Lemon Grove approves of staff increases, but officials say higher pay is needed
Lemon Grove’s new budget approves wage and benefit increases for city staff, but officials said even higher pay is needed to retain employees as oil prices rise. real estate and gasoline rocked the area.
Salaries for most employees will increase by 3%, while health benefits will increase from $750 to $1,000 per person, city records show.
“I think we have to recognize that costs are rising, that our current staff package is not competitive,” Council member George Gastil said. “We have already lost too many staff.”
Nine of the city’s 52 full-time positions are open, including the head of the public works department, officials said. A study on additional salary increases should be ready by the fall.
The nearly $18.2 million budget also approves the purchase of a new fire truck, bolstering street repairs and paying a full-time sheriff’s deputy to focus on police enforcement. the circulation.

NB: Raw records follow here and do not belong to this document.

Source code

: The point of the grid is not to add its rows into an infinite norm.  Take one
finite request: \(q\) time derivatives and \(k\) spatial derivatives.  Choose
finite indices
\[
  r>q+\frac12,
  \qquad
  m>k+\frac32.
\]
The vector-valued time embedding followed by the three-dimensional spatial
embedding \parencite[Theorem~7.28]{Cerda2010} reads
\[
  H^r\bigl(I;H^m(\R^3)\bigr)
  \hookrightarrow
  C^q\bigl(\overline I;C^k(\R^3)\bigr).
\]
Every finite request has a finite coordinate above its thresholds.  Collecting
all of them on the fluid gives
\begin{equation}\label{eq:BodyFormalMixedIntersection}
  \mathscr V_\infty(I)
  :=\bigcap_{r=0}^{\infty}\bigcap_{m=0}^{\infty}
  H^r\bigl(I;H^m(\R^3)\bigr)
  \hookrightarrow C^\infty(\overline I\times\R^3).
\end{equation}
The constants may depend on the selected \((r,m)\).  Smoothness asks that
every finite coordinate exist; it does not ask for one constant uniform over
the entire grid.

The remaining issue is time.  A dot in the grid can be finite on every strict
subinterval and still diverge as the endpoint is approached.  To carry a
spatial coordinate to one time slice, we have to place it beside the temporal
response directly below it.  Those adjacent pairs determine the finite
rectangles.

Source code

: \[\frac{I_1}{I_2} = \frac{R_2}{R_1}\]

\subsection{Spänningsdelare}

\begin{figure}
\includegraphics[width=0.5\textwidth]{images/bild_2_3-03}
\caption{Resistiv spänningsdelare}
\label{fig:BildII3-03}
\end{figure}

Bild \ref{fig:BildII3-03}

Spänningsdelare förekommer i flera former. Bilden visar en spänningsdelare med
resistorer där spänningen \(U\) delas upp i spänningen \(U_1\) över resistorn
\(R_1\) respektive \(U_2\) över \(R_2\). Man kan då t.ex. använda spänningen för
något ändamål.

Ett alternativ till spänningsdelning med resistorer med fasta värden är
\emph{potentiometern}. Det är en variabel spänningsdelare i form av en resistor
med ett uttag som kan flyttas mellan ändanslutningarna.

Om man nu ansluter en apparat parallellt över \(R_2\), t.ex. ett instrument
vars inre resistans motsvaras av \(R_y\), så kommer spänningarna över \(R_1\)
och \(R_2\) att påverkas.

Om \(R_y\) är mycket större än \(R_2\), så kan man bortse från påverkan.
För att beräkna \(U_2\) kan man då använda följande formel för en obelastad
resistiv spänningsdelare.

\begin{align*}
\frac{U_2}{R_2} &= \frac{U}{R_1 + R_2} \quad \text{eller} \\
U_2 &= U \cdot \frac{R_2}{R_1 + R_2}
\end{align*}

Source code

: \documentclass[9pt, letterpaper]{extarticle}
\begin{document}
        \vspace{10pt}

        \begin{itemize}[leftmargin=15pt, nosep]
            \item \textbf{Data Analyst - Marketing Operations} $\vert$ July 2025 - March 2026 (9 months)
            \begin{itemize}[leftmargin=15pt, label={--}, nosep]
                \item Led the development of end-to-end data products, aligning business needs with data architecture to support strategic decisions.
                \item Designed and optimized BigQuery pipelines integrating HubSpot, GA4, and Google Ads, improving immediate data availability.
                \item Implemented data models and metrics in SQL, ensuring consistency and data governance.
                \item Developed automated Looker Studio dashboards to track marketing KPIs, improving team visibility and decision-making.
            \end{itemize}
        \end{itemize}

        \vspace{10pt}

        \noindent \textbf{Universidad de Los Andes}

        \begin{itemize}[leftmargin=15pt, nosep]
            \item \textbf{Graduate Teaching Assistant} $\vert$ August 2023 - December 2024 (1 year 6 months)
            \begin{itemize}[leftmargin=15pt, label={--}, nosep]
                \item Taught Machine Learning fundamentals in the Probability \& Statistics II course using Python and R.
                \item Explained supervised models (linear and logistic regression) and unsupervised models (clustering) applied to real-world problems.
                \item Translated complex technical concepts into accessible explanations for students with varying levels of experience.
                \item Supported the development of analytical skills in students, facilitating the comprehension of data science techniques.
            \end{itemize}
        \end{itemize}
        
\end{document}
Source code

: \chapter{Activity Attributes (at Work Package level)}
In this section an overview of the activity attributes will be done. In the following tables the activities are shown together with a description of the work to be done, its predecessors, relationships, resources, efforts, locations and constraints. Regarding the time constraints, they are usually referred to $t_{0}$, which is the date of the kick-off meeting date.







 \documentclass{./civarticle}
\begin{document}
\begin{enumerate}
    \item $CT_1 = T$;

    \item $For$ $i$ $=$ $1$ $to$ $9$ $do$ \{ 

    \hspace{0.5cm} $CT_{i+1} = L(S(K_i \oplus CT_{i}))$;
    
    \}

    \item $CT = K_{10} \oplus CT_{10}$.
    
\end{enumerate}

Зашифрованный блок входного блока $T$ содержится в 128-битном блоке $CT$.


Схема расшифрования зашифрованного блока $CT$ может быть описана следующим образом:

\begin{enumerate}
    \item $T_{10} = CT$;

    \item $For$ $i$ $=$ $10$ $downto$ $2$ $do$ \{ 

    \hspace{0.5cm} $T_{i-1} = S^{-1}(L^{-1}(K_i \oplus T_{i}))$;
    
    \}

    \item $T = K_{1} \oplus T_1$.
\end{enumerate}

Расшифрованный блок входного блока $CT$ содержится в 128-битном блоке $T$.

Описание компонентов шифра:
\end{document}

The city expects to bring in about $17.5 million in general fund revenue in the upcoming fiscal year, which begins next month.
Although that’s less than planned spending, the hole should be filled by hundreds of thousands of dollars left over from the current budget, according to chief financial officer Joseph Ware. Overall, he expected a surplus of more than $112,000 in the coming year.
The extra money is partly the result of vacancies, which have delayed projects like sewer repairs. (Officials have said sewer rates are not expected to increase this year.)
The budget had to be approved in six votes. Council member Liana LeBaron, a frequent critic of her colleagues, was the only one to resist all but one motion.
“I won’t endorse a budget that doesn’t invest the maximum amount of taxpayers’ money in the things that our constituents continually tell us they want more of,” LeBaron said.
A point of contention is the limited access to the town’s leisure centre. Lemon Grove cut its recreation department after the Great Recession, although summer camps and nonprofit organizations continue to access it.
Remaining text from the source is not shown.